Meet David Korins, the Man Who Makes ‘Hamilton’ Look So Good
David Korins is nominated for a Tony for his design of the hit musical. He talks about bringing history to life with spinning turntables and meticulously glazed bricks.
Bricks: hard to get very wrong, you’d think. Well, no, says David Korins, the Tony-nominated set designer of theatrical mega-hit and all-round cultural juggernaut Hamilton.
To get the bricks just right for Lin-Manuel Miranda’s fabulous rap musical about the foundations of American democracy, Korins reveals he and his team went through 33 variations of brick color just to get the background of the set exactly right.

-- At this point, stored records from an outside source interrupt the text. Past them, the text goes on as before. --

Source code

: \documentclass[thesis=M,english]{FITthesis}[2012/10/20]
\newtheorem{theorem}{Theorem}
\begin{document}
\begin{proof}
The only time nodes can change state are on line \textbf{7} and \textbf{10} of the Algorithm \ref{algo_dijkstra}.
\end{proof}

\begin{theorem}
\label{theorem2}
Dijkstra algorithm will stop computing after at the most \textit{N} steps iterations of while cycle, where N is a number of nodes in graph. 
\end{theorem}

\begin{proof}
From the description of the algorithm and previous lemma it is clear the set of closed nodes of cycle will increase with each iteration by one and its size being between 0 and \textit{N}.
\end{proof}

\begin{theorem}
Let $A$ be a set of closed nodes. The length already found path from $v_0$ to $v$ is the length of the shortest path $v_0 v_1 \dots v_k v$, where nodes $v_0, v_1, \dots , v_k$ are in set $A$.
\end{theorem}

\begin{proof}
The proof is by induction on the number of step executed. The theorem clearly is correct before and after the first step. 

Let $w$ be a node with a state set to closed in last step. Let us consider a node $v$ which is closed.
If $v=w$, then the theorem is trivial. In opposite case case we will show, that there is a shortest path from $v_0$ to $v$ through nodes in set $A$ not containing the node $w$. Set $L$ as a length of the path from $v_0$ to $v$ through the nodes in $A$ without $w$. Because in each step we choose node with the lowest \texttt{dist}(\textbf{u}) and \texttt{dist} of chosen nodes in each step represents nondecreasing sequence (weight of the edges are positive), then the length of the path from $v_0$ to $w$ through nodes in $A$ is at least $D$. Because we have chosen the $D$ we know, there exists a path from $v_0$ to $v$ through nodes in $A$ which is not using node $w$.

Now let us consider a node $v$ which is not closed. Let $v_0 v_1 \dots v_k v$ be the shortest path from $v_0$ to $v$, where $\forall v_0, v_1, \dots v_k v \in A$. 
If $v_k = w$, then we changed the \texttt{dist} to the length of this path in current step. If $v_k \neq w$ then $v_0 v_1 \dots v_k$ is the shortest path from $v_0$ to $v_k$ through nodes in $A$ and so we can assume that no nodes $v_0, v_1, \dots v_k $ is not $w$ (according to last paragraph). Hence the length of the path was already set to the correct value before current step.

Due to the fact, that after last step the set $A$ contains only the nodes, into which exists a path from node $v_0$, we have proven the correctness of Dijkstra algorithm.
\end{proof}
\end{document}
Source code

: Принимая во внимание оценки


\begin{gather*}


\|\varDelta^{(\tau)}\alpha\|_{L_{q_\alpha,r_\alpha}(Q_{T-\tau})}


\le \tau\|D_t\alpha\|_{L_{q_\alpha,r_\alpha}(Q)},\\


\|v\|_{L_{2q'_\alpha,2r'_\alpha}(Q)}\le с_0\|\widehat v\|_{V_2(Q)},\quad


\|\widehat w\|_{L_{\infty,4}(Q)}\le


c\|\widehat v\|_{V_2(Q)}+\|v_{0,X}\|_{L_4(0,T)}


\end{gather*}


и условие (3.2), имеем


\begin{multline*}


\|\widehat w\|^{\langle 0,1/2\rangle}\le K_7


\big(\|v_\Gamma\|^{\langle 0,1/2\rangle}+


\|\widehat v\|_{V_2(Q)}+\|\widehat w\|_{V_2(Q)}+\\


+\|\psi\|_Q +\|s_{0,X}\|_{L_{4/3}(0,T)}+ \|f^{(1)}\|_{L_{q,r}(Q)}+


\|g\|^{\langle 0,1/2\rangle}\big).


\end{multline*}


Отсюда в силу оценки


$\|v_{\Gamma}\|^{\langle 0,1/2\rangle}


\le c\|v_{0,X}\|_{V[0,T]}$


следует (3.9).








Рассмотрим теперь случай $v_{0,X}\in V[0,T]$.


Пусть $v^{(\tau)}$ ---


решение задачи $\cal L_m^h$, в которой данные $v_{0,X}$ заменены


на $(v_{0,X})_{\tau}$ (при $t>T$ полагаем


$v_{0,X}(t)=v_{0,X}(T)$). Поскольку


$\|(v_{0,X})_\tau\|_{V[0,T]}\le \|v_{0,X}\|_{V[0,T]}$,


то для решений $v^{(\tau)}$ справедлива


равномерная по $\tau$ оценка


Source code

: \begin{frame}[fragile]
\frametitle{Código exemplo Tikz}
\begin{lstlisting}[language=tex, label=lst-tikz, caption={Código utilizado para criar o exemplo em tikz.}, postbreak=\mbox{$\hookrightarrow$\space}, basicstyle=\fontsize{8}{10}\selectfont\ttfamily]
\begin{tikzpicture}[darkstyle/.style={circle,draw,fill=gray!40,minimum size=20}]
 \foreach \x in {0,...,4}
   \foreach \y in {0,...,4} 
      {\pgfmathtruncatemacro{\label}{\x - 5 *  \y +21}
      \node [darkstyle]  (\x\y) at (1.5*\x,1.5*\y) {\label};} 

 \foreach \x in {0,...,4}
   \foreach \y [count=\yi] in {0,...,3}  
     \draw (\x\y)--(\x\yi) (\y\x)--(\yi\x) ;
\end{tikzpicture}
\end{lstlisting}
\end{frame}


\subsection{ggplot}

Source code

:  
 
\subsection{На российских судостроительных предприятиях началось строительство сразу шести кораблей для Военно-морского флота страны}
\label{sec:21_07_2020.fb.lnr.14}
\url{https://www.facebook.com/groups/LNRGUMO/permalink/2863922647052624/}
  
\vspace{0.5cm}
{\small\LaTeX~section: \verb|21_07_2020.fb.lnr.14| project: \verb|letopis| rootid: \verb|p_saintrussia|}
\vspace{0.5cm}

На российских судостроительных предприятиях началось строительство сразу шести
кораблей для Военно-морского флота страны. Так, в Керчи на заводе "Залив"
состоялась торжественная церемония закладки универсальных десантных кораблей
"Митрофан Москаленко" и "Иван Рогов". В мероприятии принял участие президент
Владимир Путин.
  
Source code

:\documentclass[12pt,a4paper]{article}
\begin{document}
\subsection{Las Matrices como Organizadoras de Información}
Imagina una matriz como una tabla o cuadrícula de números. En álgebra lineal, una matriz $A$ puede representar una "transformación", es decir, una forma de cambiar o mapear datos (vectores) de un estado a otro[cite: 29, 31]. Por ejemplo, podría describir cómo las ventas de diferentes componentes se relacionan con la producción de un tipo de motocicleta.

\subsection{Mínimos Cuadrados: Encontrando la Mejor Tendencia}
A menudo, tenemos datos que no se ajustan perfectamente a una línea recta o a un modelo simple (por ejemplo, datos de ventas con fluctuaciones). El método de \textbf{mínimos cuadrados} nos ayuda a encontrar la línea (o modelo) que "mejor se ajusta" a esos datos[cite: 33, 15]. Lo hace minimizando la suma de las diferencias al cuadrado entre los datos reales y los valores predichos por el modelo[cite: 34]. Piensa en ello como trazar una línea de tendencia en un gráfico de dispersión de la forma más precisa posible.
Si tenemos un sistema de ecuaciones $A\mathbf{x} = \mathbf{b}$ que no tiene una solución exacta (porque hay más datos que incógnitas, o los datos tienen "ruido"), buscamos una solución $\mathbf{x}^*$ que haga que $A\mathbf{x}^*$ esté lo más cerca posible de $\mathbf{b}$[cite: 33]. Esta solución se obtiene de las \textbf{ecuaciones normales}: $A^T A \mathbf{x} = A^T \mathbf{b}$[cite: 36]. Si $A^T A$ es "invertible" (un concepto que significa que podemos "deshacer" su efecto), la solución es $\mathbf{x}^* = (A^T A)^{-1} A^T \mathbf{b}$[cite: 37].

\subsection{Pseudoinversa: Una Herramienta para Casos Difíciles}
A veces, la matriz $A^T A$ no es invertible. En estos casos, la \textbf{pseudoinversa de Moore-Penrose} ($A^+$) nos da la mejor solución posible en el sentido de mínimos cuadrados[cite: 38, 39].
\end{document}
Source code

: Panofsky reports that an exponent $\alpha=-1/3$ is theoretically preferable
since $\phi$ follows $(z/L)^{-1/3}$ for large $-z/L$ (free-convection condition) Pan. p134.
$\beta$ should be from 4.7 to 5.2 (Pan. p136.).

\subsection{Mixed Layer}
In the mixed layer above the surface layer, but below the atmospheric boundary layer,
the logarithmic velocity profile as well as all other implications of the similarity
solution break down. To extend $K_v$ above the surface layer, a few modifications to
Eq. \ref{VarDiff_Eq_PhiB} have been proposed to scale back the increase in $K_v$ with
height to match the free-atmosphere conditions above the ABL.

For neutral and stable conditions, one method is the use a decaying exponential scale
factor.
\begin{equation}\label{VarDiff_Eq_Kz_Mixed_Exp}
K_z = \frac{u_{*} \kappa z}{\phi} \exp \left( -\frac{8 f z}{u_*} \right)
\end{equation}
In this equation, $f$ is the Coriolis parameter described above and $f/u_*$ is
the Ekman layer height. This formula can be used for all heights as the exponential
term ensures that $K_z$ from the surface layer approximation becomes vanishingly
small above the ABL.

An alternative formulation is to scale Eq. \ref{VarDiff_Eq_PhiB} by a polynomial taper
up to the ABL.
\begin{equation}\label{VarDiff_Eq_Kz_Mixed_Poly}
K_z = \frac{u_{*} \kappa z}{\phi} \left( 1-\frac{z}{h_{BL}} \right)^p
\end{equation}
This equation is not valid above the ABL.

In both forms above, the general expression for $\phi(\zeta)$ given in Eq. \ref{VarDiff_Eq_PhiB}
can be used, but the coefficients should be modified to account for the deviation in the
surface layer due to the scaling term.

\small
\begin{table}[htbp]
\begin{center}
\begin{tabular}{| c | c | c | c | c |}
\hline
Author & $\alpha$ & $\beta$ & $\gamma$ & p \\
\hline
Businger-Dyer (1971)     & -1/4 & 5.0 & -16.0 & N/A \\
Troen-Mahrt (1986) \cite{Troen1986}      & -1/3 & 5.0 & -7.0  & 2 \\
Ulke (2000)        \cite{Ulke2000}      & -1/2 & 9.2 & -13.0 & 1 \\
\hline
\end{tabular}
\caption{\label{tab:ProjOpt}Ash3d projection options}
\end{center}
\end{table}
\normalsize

“This was so the skin tone of the performers matched with the lighting, the bricks’ gel color matched with the parchment color, and that they matched with the costumes so you could see everyone’s faces.”
The tall and handsome 39-year-old Korins looks outside the window of his 15th-floor office in Manhattan’s Garment District to the dirty-brown bricks of the building opposite.
“We started with those bricks. But they were too brown, then we found others that were too beige. Others were too red, others were too pale.”
“Mission Perfect Hamilton Brick” began: it was critical to get the color right. “Imagine watching Hamilton and not seeing people’s faces,” says Korins. “That was an unbelievably difficult challenge: there was so much work underpainting, overtoning, glazing, and spraying just to get those bricks to look like a brick wall.”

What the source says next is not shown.